Related papers: Generalizing and Improving Jacobian and Hessian Regularization

Generalizing and Improving Jacobian and Hessian Regularization

URL: http://arxiv.org/abs/2212.00311v1
Date: Thu, 1 Dec 2022 07:01:59 GMT
Title: Generalizing and Improving Jacobian and Hessian Regularization
Authors: Chenwei Cui, Zehao Yan, Guangshen Liu, Liangfu Lu
Abstract summary: We generalize previous efforts by extending the target matrix from zero to any matrix that admits efficient matrix-vector products. The proposed paradigm allows us to construct novel regularization terms that enforce symmetry or diagonality on square Jacobian and Hessian matrices. We introduce Lanczos-based spectral norm minimization to tackle this difficulty.
Score: 1.926971915834451
License: http://arxiv.org/licenses/nonexclusive-distrib/1.0/
Abstract: Jacobian and Hessian regularization aim to reduce the magnitude of the first and second-order partial derivatives with respect to neural network inputs, and they are predominantly used to ensure the adversarial robustness of image classifiers.
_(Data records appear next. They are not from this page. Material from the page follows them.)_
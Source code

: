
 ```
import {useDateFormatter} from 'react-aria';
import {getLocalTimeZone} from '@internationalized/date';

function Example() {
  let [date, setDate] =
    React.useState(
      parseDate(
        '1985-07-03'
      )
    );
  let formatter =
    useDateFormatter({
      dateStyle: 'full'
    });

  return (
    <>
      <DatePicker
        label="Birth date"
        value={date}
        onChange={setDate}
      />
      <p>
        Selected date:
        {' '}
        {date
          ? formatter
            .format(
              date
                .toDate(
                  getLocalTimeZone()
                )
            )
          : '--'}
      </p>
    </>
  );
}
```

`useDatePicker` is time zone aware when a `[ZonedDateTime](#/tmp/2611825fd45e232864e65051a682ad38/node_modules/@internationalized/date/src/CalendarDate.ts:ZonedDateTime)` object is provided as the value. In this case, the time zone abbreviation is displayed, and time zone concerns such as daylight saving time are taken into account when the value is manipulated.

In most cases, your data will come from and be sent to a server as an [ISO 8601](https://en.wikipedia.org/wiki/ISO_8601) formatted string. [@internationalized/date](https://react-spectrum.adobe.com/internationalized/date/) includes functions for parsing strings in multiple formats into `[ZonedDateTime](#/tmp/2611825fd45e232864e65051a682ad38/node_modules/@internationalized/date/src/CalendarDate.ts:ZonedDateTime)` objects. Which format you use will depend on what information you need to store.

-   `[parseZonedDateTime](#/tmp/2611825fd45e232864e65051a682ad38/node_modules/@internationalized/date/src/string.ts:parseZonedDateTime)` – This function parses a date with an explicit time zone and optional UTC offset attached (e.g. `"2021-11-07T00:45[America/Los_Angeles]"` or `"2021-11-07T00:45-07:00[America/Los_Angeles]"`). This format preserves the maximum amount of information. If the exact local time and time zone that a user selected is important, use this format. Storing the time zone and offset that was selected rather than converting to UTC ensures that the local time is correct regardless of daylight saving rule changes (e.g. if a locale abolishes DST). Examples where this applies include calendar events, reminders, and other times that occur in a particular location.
In this work, we generalize previous efforts by extending the target matrix from zero to any matrix that admits efficient matrix-vector products. The proposed paradigm allows us to construct novel regularization terms that enforce symmetry or diagonality on square Jacobian and Hessian matrices. On the other hand, the major challenge for Jacobian and Hessian regularization has been high computational complexity. We introduce Lanczos-based spectral norm minimization to tackle this difficulty. This technique uses a parallelized implementation of the Lanczos algorithm and is capable of effective and stable regularization of large Jacobian and Hessian matrices. Theoretical justifications and empirical evidence are provided for the proposed paradigm and technique. We carry out exploratory experiments to validate the effectiveness of our novel regularization terms. We also conduct comparative experiments to evaluate Lanczos-based spectral norm minimization against prior methods. Results show that the proposed methodologies are advantageous for a wide range of tasks.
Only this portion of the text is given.